Ocean Eyes
Aimee Parkinson
1.) The Sinking Son
Yachts go down into depths where a beloved son sinks. His congested ears popping on descent, watery fluid invades his stomach with immersion to an underwater forest of aerial roots. Dunes cradle bones in black puddles like congealed blood where sea creatures devour webs of hair.
2.) The Drowning
Another young man has been found in the water. Ask the police on the shore if it’s just another unexplained drowning. Ask the sheriff. Ask the pathologist, the harbor fire department, and the medical examiner.
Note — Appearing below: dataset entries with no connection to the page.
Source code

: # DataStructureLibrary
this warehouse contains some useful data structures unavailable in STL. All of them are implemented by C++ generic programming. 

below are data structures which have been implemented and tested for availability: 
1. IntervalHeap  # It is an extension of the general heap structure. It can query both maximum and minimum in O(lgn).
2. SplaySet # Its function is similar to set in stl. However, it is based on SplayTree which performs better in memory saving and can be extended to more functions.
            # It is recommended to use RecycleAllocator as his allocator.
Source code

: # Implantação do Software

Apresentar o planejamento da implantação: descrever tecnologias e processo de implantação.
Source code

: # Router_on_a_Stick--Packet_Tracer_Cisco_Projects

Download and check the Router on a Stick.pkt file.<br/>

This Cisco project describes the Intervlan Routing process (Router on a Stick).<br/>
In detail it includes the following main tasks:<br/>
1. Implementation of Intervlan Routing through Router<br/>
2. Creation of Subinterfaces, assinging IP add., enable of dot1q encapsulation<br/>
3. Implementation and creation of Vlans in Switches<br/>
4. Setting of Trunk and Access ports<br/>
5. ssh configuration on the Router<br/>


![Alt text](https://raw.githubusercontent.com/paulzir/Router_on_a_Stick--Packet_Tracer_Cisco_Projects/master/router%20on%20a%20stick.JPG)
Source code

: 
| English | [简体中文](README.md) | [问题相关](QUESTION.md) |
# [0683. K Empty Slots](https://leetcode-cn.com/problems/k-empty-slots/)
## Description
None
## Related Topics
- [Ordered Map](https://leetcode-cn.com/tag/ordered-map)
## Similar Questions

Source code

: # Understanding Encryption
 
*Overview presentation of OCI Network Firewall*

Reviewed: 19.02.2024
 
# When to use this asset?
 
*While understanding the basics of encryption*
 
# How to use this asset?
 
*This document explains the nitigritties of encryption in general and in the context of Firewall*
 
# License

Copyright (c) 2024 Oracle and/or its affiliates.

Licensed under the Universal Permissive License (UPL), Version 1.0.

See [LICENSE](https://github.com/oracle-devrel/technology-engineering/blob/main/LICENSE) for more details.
Night falls on the coast, and another body is floating. As investigators turn the body toward the sky, don’t gaze into the eyes of the drowned. Have you ever wondered about the expression “drowning eyes”? Froth plumes around his mouth and nostrils. His distended lungs and airways swell with debris. Like blood spots on a slide, red starfish bloom in aneurysm.
3.) Gloved Hands
The coroner examines the young man’s remains in the morgue’s harsh light. Syphoning the lungs’ aspirated liquid, strangers meet in private autopsy. Gloved hands swim halogen lights flooding the steel table. The medical examiner holds the fragile fingers of the deceased’s left hand. Searching for sediment and froth in the trachea, the medical examiner is gentle like a caring mother, a soft touch like tides manipulating stilling fingers reaching rigor mortis. Delicate twists of lividity trace postmortem injury and impersonal ravages of shoreline. Cold water that once refrigerated the dead man’s body, slowing decomposition, makes pinpointing his time of death as difficult as capturing the moon with a lure dropped into black water.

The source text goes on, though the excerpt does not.